Stored data entries:
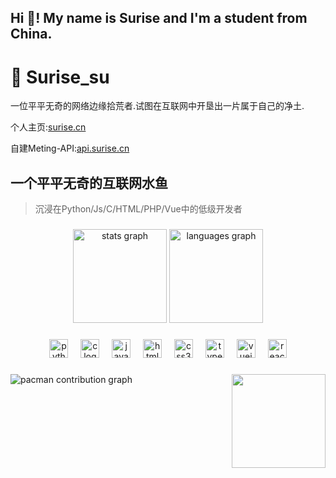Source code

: <h2 align="left">Hi 👋! My name is Surise and I'm a student from China.</h2>

###

# 🌅 Surise_su

一位平平无奇的网络边缘拾荒者.试图在互联网中开垦出一片属于自己的净土.

个人主页:[surise.cn](https://surise.cn "点击跳转到 Surise の 个人主页")

自建Meting-API:[api.surise.cn](https://api.surise.cn "点击跳转到 Surise の Meting")

## 一个平平无奇的互联网水鱼
> 沉浸在Python/Js/C/HTML/PHP/Vue中的低级开发者

###

<div align="center">
  <img src="https://github-readme-stats.vercel.app/api?username=Surise&hide_title=false&hide_rank=false&show_icons=true&include_all_commits=true&count_private=true&disable_animations=false&theme=dracula&locale=en&hide_border=false" height="150" alt="stats graph"  />
  <img src="https://github-readme-stats.vercel.app/api/top-langs?username=Surise&locale=en&hide_title=false&layout=compact&card_width=320&langs_count=5&theme=dracula&hide_border=false" height="150" alt="languages graph"  />
</div>

###

<div align="center">
  <img src="https://cdn.jsdelivr.net/gh/devicons/devicon/icons/python/python-original.svg" height="30" alt="python logo"  />
  <img width="12" />
  <img src="https://cdn.jsdelivr.net/gh/devicons/devicon/icons/c/c-original.svg" height="30" alt="c logo"  />
  <img width="12" />
  <img src="https://cdn.jsdelivr.net/gh/devicons/devicon/icons/javascript/javascript-original.svg" height="30" alt="javascript logo"  />
  <img width="12" />
  <img src="https://cdn.jsdelivr.net/gh/devicons/devicon/icons/html5/html5-original.svg" height="30" alt="html5 logo"  />
  <img width="12" />
  <img src="https://cdn.jsdelivr.net/gh/devicons/devicon/icons/css3/css3-original.svg" height="30" alt="css3 logo"  />
  <img width="12" />
  <img src="https://cdn.jsdelivr.net/gh/devicons/devicon/icons/typescript/typescript-original.svg" height="30" alt="typescript logo"  />
  <img width="12" />
  <img src="https://cdn.jsdelivr.net/gh/devicons/devicon/icons/vuejs/vuejs-original.svg" height="30" alt="vuejs logo"  />
  <img width="12" />
  <img src="https://cdn.jsdelivr.net/gh/devicons/devicon/icons/react/react-original.svg" height="30" alt="react logo"  />
</div>

###

<img align="right" height="150" src="https://pan.surise.cn/d/surise/1.gif"  />

###

<picture>
  <source media="(prefers-color-scheme: dark)" srcset="https://raw.githubusercontent.com/Surise/Surise/output/pacman-contribution-graph-dark.svg">
  <source media="(prefers-color-scheme: light)" srcset="https://raw.githubusercontent.com/Surise/Surise/output/pacman-contribution-graph.svg">
  <img alt="pacman contribution graph" src="https://raw.githubusercontent.com/Surise/Surise/output/pacman-contribution-graph.svg">
</picture>


###
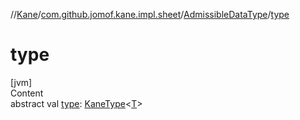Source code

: //[Kane](../../index.md)/[com.github.jomof.kane.impl.sheet](../index.md)/[AdmissibleDataType](index.md)/[type](type.md)



# type  
[jvm]  
Content  
abstract val [type](type.md): [KaneType](../../com.github.jomof.kane.impl.types/-kane-type/index.md)<[T](index.md)>  



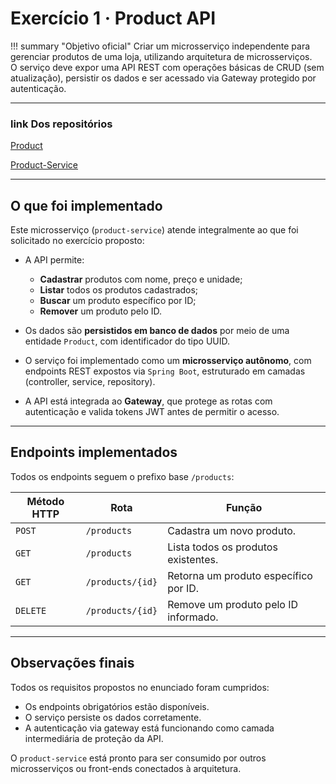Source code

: # Exercício 1 · Product API

!!! summary "Objetivo oficial"
    Criar um microsserviço independente para gerenciar produtos de uma loja, utilizando arquitetura de microsserviços.  
    O serviço deve expor uma API REST com operações básicas de CRUD (sem atualização), persistir os dados e ser acessado via Gateway protegido por autenticação.

---
### link Dos repositórios

[Product](https://github.com/giovannyjvr/pma.25.2-product-) 

[Product-Service](https://github.com/giovannyjvr/pma.25.2-product-service)

---
## O que foi implementado

Este microsserviço (`product-service`) atende integralmente ao que foi solicitado no exercício proposto:

- A API permite:
  - **Cadastrar** produtos com nome, preço e unidade;
  - **Listar** todos os produtos cadastrados;
  - **Buscar** um produto específico por ID;
  - **Remover** um produto pelo ID.

- Os dados são **persistidos em banco de dados** por meio de uma entidade `Product`, com identificador do tipo UUID.

- O serviço foi implementado como um **microsserviço autônomo**, com endpoints REST expostos via `Spring Boot`, estruturado em camadas (controller, service, repository).

- A API está integrada ao **Gateway**, que protege as rotas com autenticação e valida tokens JWT antes de permitir o acesso.

---

## Endpoints implementados

Todos os endpoints seguem o prefixo base `/products`:

| Método HTTP | Rota                 | Função                                      |
|-------------|----------------------|---------------------------------------------|
| `POST`      | `/products`          | Cadastra um novo produto.                   |
| `GET`       | `/products`          | Lista todos os produtos existentes.         |
| `GET`       | `/products/{id}`     | Retorna um produto específico por ID.       |
| `DELETE`    | `/products/{id}`     | Remove um produto pelo ID informado.        |

---

## Observações finais

Todos os requisitos propostos no enunciado foram cumpridos:
- Os endpoints obrigatórios estão disponíveis.
- O serviço persiste os dados corretamente.
- A autenticação via gateway está funcionando como camada intermediária de proteção da API.

O `product-service` está pronto para ser consumido por outros microsserviços ou front-ends conectados à arquitetura.

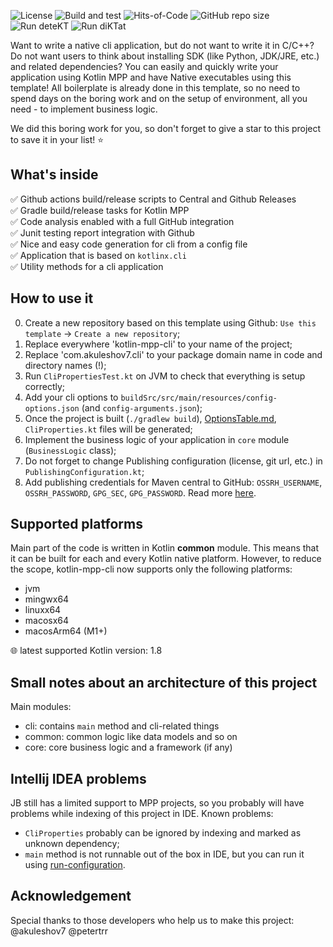 ![License](https://img.shields.io/github/license/akuleshov7/kotlin-mpp-cli)
![Build and test](https://github.com/akuleshov7/kotlin-mpp-cli/actions/workflows/build_and_test.yml/badge.svg?branch=main)
![Hits-of-Code](https://hitsofcode.com/github/akuleshov7/kotlin-mpp-cli?branch=main)
![GitHub repo size](https://img.shields.io/github/repo-size/akuleshov7/kotlin-mpp-cli)
![Run deteKT](https://github.com/akuleshov7/kotlin-mpp-cli/actions/workflows/detekt.yml/badge.svg?branch=main)
![Run diKTat](https://github.com/akuleshov7/kotlin-mpp-cli/actions/workflows/diktat.yml/badge.svg?branch=main)

Want to write a native cli application, but do not want to write it in C/C++? 
Do not want users to think about installing SDK (like Python, JDK/JRE, etc.) and related dependencies?
You can easily and quickly write your application using Kotlin MPP and have Native executables using this template!
All boilerplate is already done in this template, so no need to spend days on the boring work and on the setup of 
environment, all you need - to implement business logic.

We did this boring work for you, so don't forget to give a star to this project to save it in your list! :star:

## What's inside
:white_check_mark: Github actions build/release scripts to Central and Github Releases \
:white_check_mark: Gradle build/release tasks for Kotlin MPP \
:white_check_mark: Code analysis enabled with a full GitHub integration \
:white_check_mark: Junit testing report integration with Github \
:white_check_mark: Nice and easy code generation for cli from a config file \
:white_check_mark: Application that is based on `kotlinx.cli` \
:white_check_mark: Utility methods for a cli application 

## How to use it
0. Create a new repository based on this template using Github: `Use this template` -> `Create a new repository`;
1. Replace everywhere 'kotlin-mpp-cli' to your name of the project;
2. Replace 'com.akuleshov7.cli' to your package domain name in code and directory names (!); 
3. Run `CliPropertiesTest.kt` on JVM to check that everything is setup correctly;
4. Add your cli options to `buildSrc/src/main/resources/config-options.json` (and `config-arguments.json`);
5. Once the project is built (`./gradlew build`), [OptionsTable.md](OptionsTable.md), `CliProperties.kt` files will be generated;
6. Implement the business logic of your application in `core` module (`BusinessLogic` class);
7. Do not forget to change Publishing configuration (license, git url, etc.) in `PublishingConfiguration.kt`;
8. Add publishing credentials for Maven central to GitHub: `OSSRH_USERNAME`, `OSSRH_PASSWORD`, `GPG_SEC`, `GPG_PASSWORD`.
Read more [here](https://central.sonatype.org/publish/publish-gradle/).

## Supported platforms
Main part of the code is written in Kotlin **common** module. This means that it can be built for each and every Kotlin native platform.
However, to reduce the scope, kotlin-mpp-cli now supports only the following platforms:
- jvm
- mingwx64
- linuxx64
- macosx64
- macosArm64 (M1+)

:globe_with_meridians: latest supported Kotlin version: 1.8

## Small notes about an architecture of this project
Main modules:
- cli: contains `main` method and cli-related things
- common: common logic like data models and so on
- core: core business logic and a framework (if any)

## Intellij IDEA problems
JB still has a limited support to MPP projects, so you probably will have problems while indexing of this project in IDE.
Known problems:
- `CliProperties` probably can be ignored by indexing and marked as unknown dependency;
- `main` method is not runnable out of the box in IDE, but you can run it using [run-configuration](.run/MainKtJvm.run.xml).

## Acknowledgement
Special thanks to those developers who help us to make this project:
@akuleshov7 @petertrr
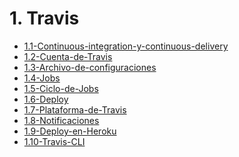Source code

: # 1. Travis


[comment]:STARTING_GENERATED_TOC

* [1.1-Continuous-integration-y-continuous-delivery](<./content/1.1-Continuous-integration-y-continuous-delivery.md>)
* [1.2-Cuenta-de-Travis](<./content/1.2-Cuenta-de-Travis.md>)
* [1.3-Archivo-de-configuraciones](<./content/1.3-Archivo-de-configuraciones.md>)
* [1.4-Jobs](<./content/1.4-Jobs.md>)
* [1.5-Ciclo-de-Jobs](<./content/1.5-Ciclo-de-Jobs.md>)
* [1.6-Deploy](<./content/1.6-Deploy.md>)
* [1.7-Plataforma-de-Travis](<./content/1.7-Plataforma-de-Travis.md>)
* [1.8-Notificaciones](<./content/1.8-Notificaciones.md>)
* [1.9-Deploy-en-Heroku](<./content/1.9-Deploy-en-Heroku.md>)
* [1.10-Travis-CLI](<./content/1.10-Travis-CLI.md>)

[comment]:ENDING_GENERATED_TOC
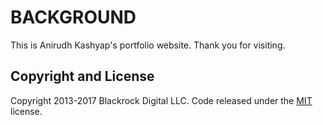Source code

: # BACKGROUND

This is Anirudh Kashyap's portfolio website. Thank you for visiting. 

## Copyright and License

Copyright 2013-2017 Blackrock Digital LLC. Code released under the [MIT](https://github.com/BlackrockDigital/startbootstrap-resume/blob/gh-pages/LICENSE) license.
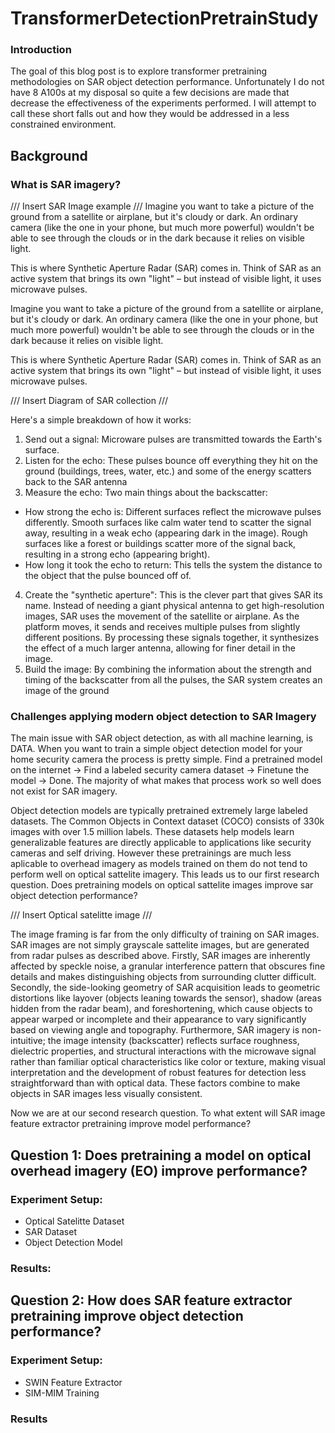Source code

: # TransformerDetectionPretrainStudy

### Introduction
The goal of this blog post is to explore transformer pretraining methodologies on SAR object detection performance. Unfortunately I do not have 8 A100s at my disposal so quite a few decisions are made that decrease the effectiveness of the experiments performed. I will attempt to call these short falls out and how they would be addressed in a less constrained environment.

## Background
### What is SAR imagery?
/// Insert SAR Image example ///
Imagine you want to take a picture of the ground from a satellite or airplane, but it's cloudy or dark. An ordinary camera (like the one in your phone, but much more powerful) wouldn't be able to see through the clouds or in the dark because it relies on visible light.

This is where Synthetic Aperture Radar (SAR) comes in. Think of SAR as an active system that brings its own "light" – but instead of visible light, it uses microwave pulses.

Imagine you want to take a picture of the ground from a satellite or airplane, but it's cloudy or dark. An ordinary camera (like the one in your phone, but much more powerful) wouldn't be able to see through the clouds or in the dark because it relies on visible light.

This is where Synthetic Aperture Radar (SAR) comes in. Think of SAR as an active system that brings its own "light" – but instead of visible light, it uses microwave pulses.

/// Insert Diagram of SAR collection ///

Here's a simple breakdown of how it works:
1. Send out a signal: Microware pulses are transmitted towards the Earth's surface.   
2. Listen for the echo: These pulses bounce off everything they hit on the ground (buildings, trees, water, etc.) and some of the energy scatters back to the SAR antenna
3. Measure the echo: Two main things about the backscatter:
  -  How strong the echo is: Different surfaces reflect the microwave pulses differently. Smooth surfaces like calm water tend to scatter the signal away, resulting in a weak echo (appearing dark in the image). Rough surfaces like a forest or buildings scatter more of the signal back, resulting in a strong echo (appearing bright).
  -  How long it took the echo to return: This tells the system the distance to the object that the pulse bounced off of.
4. Create the "synthetic aperture": This is the clever part that gives SAR its name. Instead of needing a giant physical antenna to get high-resolution images, SAR uses the movement of the satellite or airplane. As the platform moves, it sends and receives multiple pulses from slightly different positions. By processing these signals together, it synthesizes the effect of a much larger antenna, allowing for finer detail in the image.
5. Build the image: By combining the information about the strength and timing of the backscatter from all the pulses, the SAR system creates an image of the ground

### Challenges applying modern object detection to SAR Imagery
The main issue with SAR object detection, as with all machine learning, is DATA. When you want to train a simple object detection model for your home security camera the process is pretty simple. Find a pretrained model on the internet -> Find a labeled security camera dataset -> Finetune the model -> Done. The majority of what makes that process work so well does not exist for SAR imagery. 

Object detection models are typically pretrained extremely large labeled datasets. The Common Objects in Context dataset (COCO) consists of 330k images with over 1.5 million labels. These datasets help models learn generalizable features are directly applicable to applications like security cameras and self driving. However these pretrainings are much less aplicable to overhead imagery as models trained on them do not tend to perform well on optical sattelite imagery. This leads us to our first research question. Does pretraining models on optical sattelite images improve sar object detection performance?

/// Insert Optical satelitte image ///

The image framing is far from the only difficulty of training on SAR images. SAR images are not simply grayscale sattelite images, but are generated from radar pulses as described above. Firstly, SAR images are inherently affected by speckle noise, a granular interference pattern that obscures fine details and makes distinguishing objects from surrounding clutter difficult. Secondly, the side-looking geometry of SAR acquisition leads to geometric distortions like layover (objects leaning towards the sensor), shadow (areas hidden from the radar beam), and foreshortening, which cause objects to appear warped or incomplete and their appearance to vary significantly based on viewing angle and topography. Furthermore, SAR imagery is non-intuitive; the image intensity (backscatter) reflects surface roughness, dielectric properties, and structural interactions with the microwave signal rather than familiar optical characteristics like color or texture, making visual interpretation and the development of robust features for detection less straightforward than with optical data. These factors combine to make objects in SAR images less visually consistent.

Now we are at our second research question. To what extent will SAR image feature extractor pretraining improve model performance?

## Question 1: Does pretraining a model on optical overhead imagery (EO) improve performance?

### Experiment Setup:
- Optical Satelitte Dataset
- SAR Dataset
- Object Detection Model

### Results:

## Question 2: How does SAR feature extractor pretraining improve object detection performance?

### Experiment Setup:
- SWIN Feature Extractor
- SIM-MIM Training

### Results
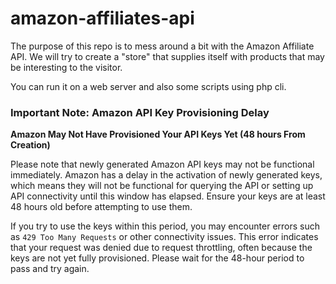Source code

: # amazon-affiliates-api

The purpose of this repo is to mess around a bit with the Amazon Affiliate API. We will try to create a "store" that supplies itself with products that may be interesting to the visitor.

You can run it on a web server and also some scripts using php cli.

### Important Note: Amazon API Key Provisioning Delay

**Amazon May Not Have Provisioned Your API Keys Yet (48 hours From Creation)**

Please note that newly generated Amazon API keys may not be functional immediately. Amazon has a delay in the activation of newly generated keys, which means they will not be functional for querying the API or setting up API connectivity until this window has elapsed. Ensure your keys are at least 48 hours old before attempting to use them. 

If you try to use the keys within this period, you may encounter errors such as `429 Too Many Requests` or other connectivity issues. This error indicates that your request was denied due to request throttling, often because the keys are not yet fully provisioned. Please wait for the 48-hour period to pass and try again.
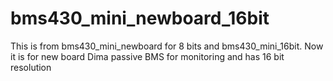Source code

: # bms430_mini_newboard_16bit
This is from bms430_mini_newboard for 8 bits and bms430_mini_16bit.
Now it is for new board Dima passive BMS for monitoring and has 16 bit resolution
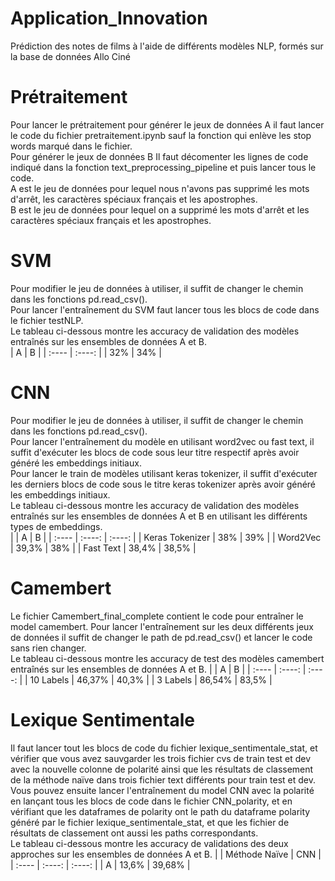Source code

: # Application_Innovation
Prédiction des notes de films à l'aide de différents modèles NLP, formés sur la base de données Allo Ciné
# Prétraitement
Pour lancer le prétraitement pour générer le jeux de données A  il faut lancer le code du fichier pretraitement.ipynb sauf la fonction qui enlève les stop words marqué dans le fichier.   
Pour générer le jeux de données B Il faut décomenter les lignes de code indiqué dans la fonction text_preprocessing_pipeline et puis lancer tous le code.   
A est le jeu de données pour lequel nous n'avons pas supprimé les mots d'arrêt, les caractères spéciaux français et les apostrophes.   
B est le jeu de données pour lequel on a supprimé les mots d'arrêt et les caractères spéciaux français et les apostrophes.
# SVM 
Pour modifier le jeu de données à utiliser, il suffit de changer le chemin dans les fonctions pd.read_csv().    
Pour lancer l'entraînement du SVM faut lancer tous les blocs de code dans le fichier testNLP.   
Le tableau ci-dessous montre les accuracy de validation des modèles entraînés sur les ensembles de données A et B.  
| A | B | 
| :---- | :----: | 
| 32% | 34% | 
# CNN
Pour modifier le jeu de données à utiliser, il suffit de changer le chemin dans les fonctions pd.read_csv().   
Pour lancer l'entraînement du modèle en utilisant word2vec ou fast text, il suffit d'exécuter les blocs de code sous leur titre respectif   après avoir généré les embeddings initiaux.   
Pour lancer le train de modèles utilisant keras tokenizer, il suffit d'exécuter les derniers blocs de code sous le titre keras tokenizer après avoir généré les embeddings initiaux.  
Le tableau ci-dessous montre les accuracy de validation des modèles entraînés sur les ensembles de données A et B en utilisant les différents types de embeddings.  
|  | A | B | 
| :---- | :----: | :----: | 
| Keras Tokenizer | 38% | 39% | 
| Word2Vec | 39,3% | 38% |
| Fast Text | 38,4% | 38,5% |
# Camembert
Le fichier Camembert_final_complete contient le code pour entraîner le model camembert. Pour lancer l'entraînement sur les deux différents jeux de données il suffit de changer le path de pd.read_csv() et lancer le code sans rien changer.  
Le tableau ci-dessous montre les accuracy de test des modèles camembert entraînés sur les ensembles de données A et B. 
|  | A | B | 
| :---- | :----: | :----: | 
| 10 Labels | 46,37% | 40,3% | 
| 3 Labels | 86,54% | 83,5% |
# Lexique Sentimentale
Il faut lancer tout les blocs de code du fichier lexique_sentimentale_stat, et vérifier que vous avez sauvgarder les trois fichier cvs de train test et dev avec la nouvelle colonne de polarité ainsi que les résultats de classement de la méthode naïve dans trois fichier text différents pour train test et dev.  
Vous pouvez ensuite lancer l'entraînement du model CNN avec la polarité en lançant tous les blocs de code dans le fichier CNN_polarity, et en vérifiant que les dataframes de polarity ont le path du dataframe polarity généré par le fichier lexique_sentimentale_stat, et que les fichier de résultats de classement ont aussi les paths correspondants.  
 Le tableau ci-dessous montre les accuracy de validations des deux approches sur les ensembles de données A et B. 
|  | Méthode Naïve | CNN | 
| :---- | :----: | :----: | 
| A | 13,6% | 39,68% | 

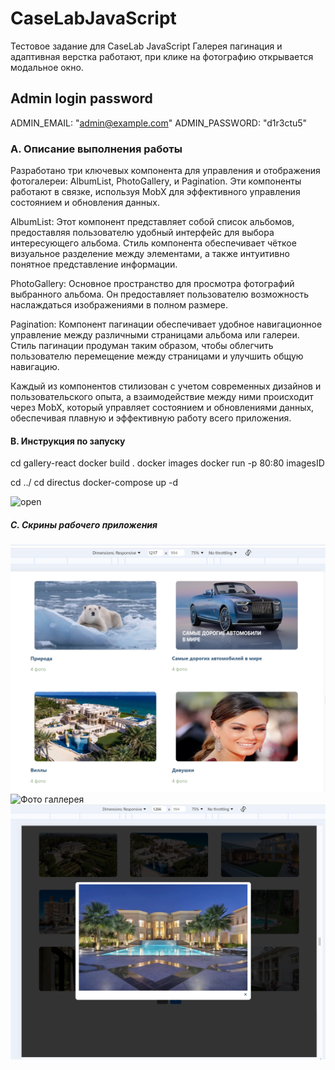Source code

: # CaseLabJavaScript
Тестовое задание для CaseLab JavaScript
Галерея пагинация и адаптивная верстка работают,
 при клике на фотографию открывается модальное окно.

## Admin login password
ADMIN_EMAIL: "admin@example.com"
ADMIN_PASSWORD: "d1r3ctu5"

### A. Описание выполнения работы
Разработано три ключевых компонента для управления и отображения фотогалереи: AlbumList, PhotoGallery, и Pagination. Эти компоненты работают в связке, используя MobX для эффективного управления состоянием и обновления данных.

AlbumList: Этот компонент представляет собой список альбомов, предоставляя пользователю удобный интерфейс для выбора интересующего альбома. Стиль компонента обеспечивает чёткое визуальное разделение между элементами, а также интуитивно понятное представление информации.

PhotoGallery: Основное пространство для просмотра фотографий выбранного альбома. Он предоставляет пользователю возможность наслаждаться изображениями в полном размере.

Pagination: Компонент пагинации обеспечивает удобное навигационное управление между различными страницами альбома или галереи. Стиль пагинации продуман таким образом, чтобы облегчить пользователю перемещение между страницами и улучшить общую навигацию.

Каждый из компонентов стилизован с учетом современных дизайнов и пользовательского опыта, а взаимодействие между ними происходит через MobX, который управляет состоянием и обновлениями данных, обеспечивая плавную и эффективную работу всего приложения.

#### B. Инструкция по запуску
cd gallery-react
docker build .
docker images
docker run -p 80:80 imagesID

cd ../
cd directus
docker-compose up -d

![open](http://localhost)
##### C. Скрины рабочего приложения 
![Главное меню](./scrin/main.png)
![Фото галлерея](./scrin/1.png)
![Модальное окно](./scrin/2.png)

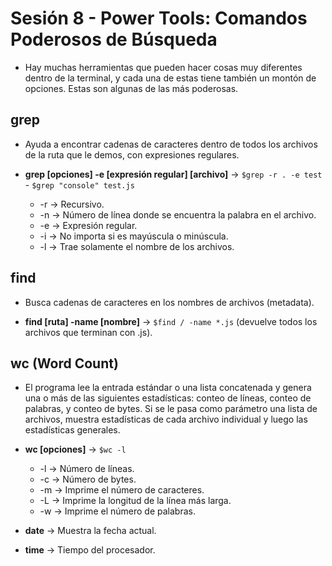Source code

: # Sesión 8 - Power Tools: Comandos Poderosos de Búsqueda

* Hay muchas herramientas que pueden hacer cosas muy diferentes dentro de la terminal, y cada una de estas tiene también un montón de opciones. Estas son algunas de las más poderosas.

## grep

*  Ayuda a encontrar cadenas de caracteres dentro de todos los archivos de la ruta que le demos, con expresiones regulares.

* **grep [opciones] -e [expresión regular] [archivo]** &rarr; `$grep -r . -e test` - `$grep "console" test.js`
	* -r &rarr; Recursivo.
	* -n &rarr; Número de línea donde se encuentra la palabra en el archivo.
	* -e &rarr; Expresión regular.
	* -i &rarr; No importa si es mayúscula o minúscula.
	* -l &rarr; Trae solamente el nombre de los archivos.

## find

* Busca cadenas de caracteres en los nombres de archivos (metadata).

* **find [ruta] -name [nombre]** &rarr; `$find / -name *.js` (devuelve todos los archivos que terminan con .js).

## wc (Word Count)

* El programa lee la entrada estándar o una lista concatenada y genera una o más de las siguientes estadísticas: conteo de líneas, conteo de palabras, y conteo de bytes. Si se le pasa como parámetro una lista de archivos, muestra estadísticas de cada archivo individual y luego las estadísticas generales.

* **wc [opciones]** &rarr; `$wc -l`

	* -l &rarr; Número de líneas.
	* -c &rarr; Número de bytes.
	* -m &rarr; Imprime el número de caracteres.
	* -L &rarr; Imprime la longitud de la línea más larga.
	* -w &rarr; Imprime el número de palabras.

* **date** &rarr; Muestra la fecha actual.

* **time** &rarr; Tiempo del procesador.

▸ WHAT YOU ARE ASKED TO DO
Give only a number: how many lines of the data hold the string "built"?

▸ TASK OUTPUT
2